The event included a variety of topics including cover crop selection and management, cover crop seeding application and reduced tile nitrate loss with 4R management and cover crops.Lowell Gentry, a retired University of Illinois principal research specialist, said the state of Illinois’ Nutrient Loss Reduction Strategy has a goal to reduce nitrogen and phosphorus loss by 45% by the year 2035. The strategy works with point source and non-point sources, the latter of which includes farms.
“When it comes to nitrate loss from fields it’s mostly from tile drainage, at least in our area,” Gentry said.

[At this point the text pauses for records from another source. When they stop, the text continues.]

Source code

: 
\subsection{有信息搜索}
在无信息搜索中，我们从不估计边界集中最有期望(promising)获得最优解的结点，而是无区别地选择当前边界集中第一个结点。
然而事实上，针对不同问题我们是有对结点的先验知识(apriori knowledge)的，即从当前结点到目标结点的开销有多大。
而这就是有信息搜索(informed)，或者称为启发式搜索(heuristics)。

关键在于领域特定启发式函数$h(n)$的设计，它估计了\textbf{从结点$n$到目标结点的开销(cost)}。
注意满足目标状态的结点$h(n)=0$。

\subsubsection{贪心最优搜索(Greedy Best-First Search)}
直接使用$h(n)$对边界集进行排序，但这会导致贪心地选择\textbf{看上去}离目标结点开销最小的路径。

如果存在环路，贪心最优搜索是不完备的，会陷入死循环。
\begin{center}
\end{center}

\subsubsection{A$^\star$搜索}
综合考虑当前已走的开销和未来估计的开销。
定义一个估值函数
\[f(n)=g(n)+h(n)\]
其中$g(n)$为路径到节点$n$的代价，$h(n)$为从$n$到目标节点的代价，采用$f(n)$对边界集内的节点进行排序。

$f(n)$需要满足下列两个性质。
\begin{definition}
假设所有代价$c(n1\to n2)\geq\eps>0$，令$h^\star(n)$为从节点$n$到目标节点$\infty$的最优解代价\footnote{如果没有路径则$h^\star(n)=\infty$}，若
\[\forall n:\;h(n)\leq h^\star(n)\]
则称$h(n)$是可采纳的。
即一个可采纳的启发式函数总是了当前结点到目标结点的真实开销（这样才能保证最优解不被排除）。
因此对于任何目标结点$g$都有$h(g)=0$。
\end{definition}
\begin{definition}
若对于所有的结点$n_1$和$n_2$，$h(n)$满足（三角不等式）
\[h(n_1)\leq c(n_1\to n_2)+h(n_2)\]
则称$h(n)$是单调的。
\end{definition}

Gentry said tiles are important because they pay for themselves pretty quickly and they let farmers get into the fields earlier.
But they have a downside.
“Tiles are the conveyor of nitrates into streams, and in our area some of our streams are losing 25 pounds per acre per year,” Gentry said. He said researchers have been sampling the Embaras River at Camargo since 1993. The research group has been there 1,750 times over the last 30 years to get data.
That watershed is losing on average, 3 million pounds of nitrogen per year that goes down that small stream.
When it comes to phosphorus, Gentry said it is not a tile drainage problem, it is an overall runoff problem.
“There are times when we lose high-dissolve phosphorus but not high-particulate phosphorus,” he said.
In a replicated tile drainage study conducted in Douglas County, the objectives were to find out why and how nitrate is lost. They also were interested in seeing if they could improve nitrogen sufficiency with split application — applying it in the spring, side dress and fall for both soybeans and corn.
To start, they put on a full rate of 160-180 pounds of nitrogen per acre during the fall. Another treatment involved half in fall, 25% at planting and 25% at side dress. They used an inhibitor in the fall.
Another treatment was 75% rate to test for a yield difference. Two more involved nitrogen in spring and at side dress, and the final trial had cover crops.
“When we do bring the rate down from 100% in the fall to 50% in the fall, we reduce tile nitrate every time,” Gentry said.
The lowest tile nitrate came from the 50/50 split with cereal rye cover crop every other year in front of soybeans.
“We always get a significant reduction in tile nitrate if we grow at least a half of ton of above ground biomass,” Gentry said.
For corn strip-tilled with a cover crop, that is a half ton of biomass per acre.
Cereal rye grows very quickly and is fixing carbon.
“That little plant can exert so much good and reduce tile nitrate because it has a high percent nitrogen,” Gentry said.
Although not significant, split applied nitrogen tended to increase corn yield and decrease tile nitrate. Nitrogen treatments had no effect on soybean yields.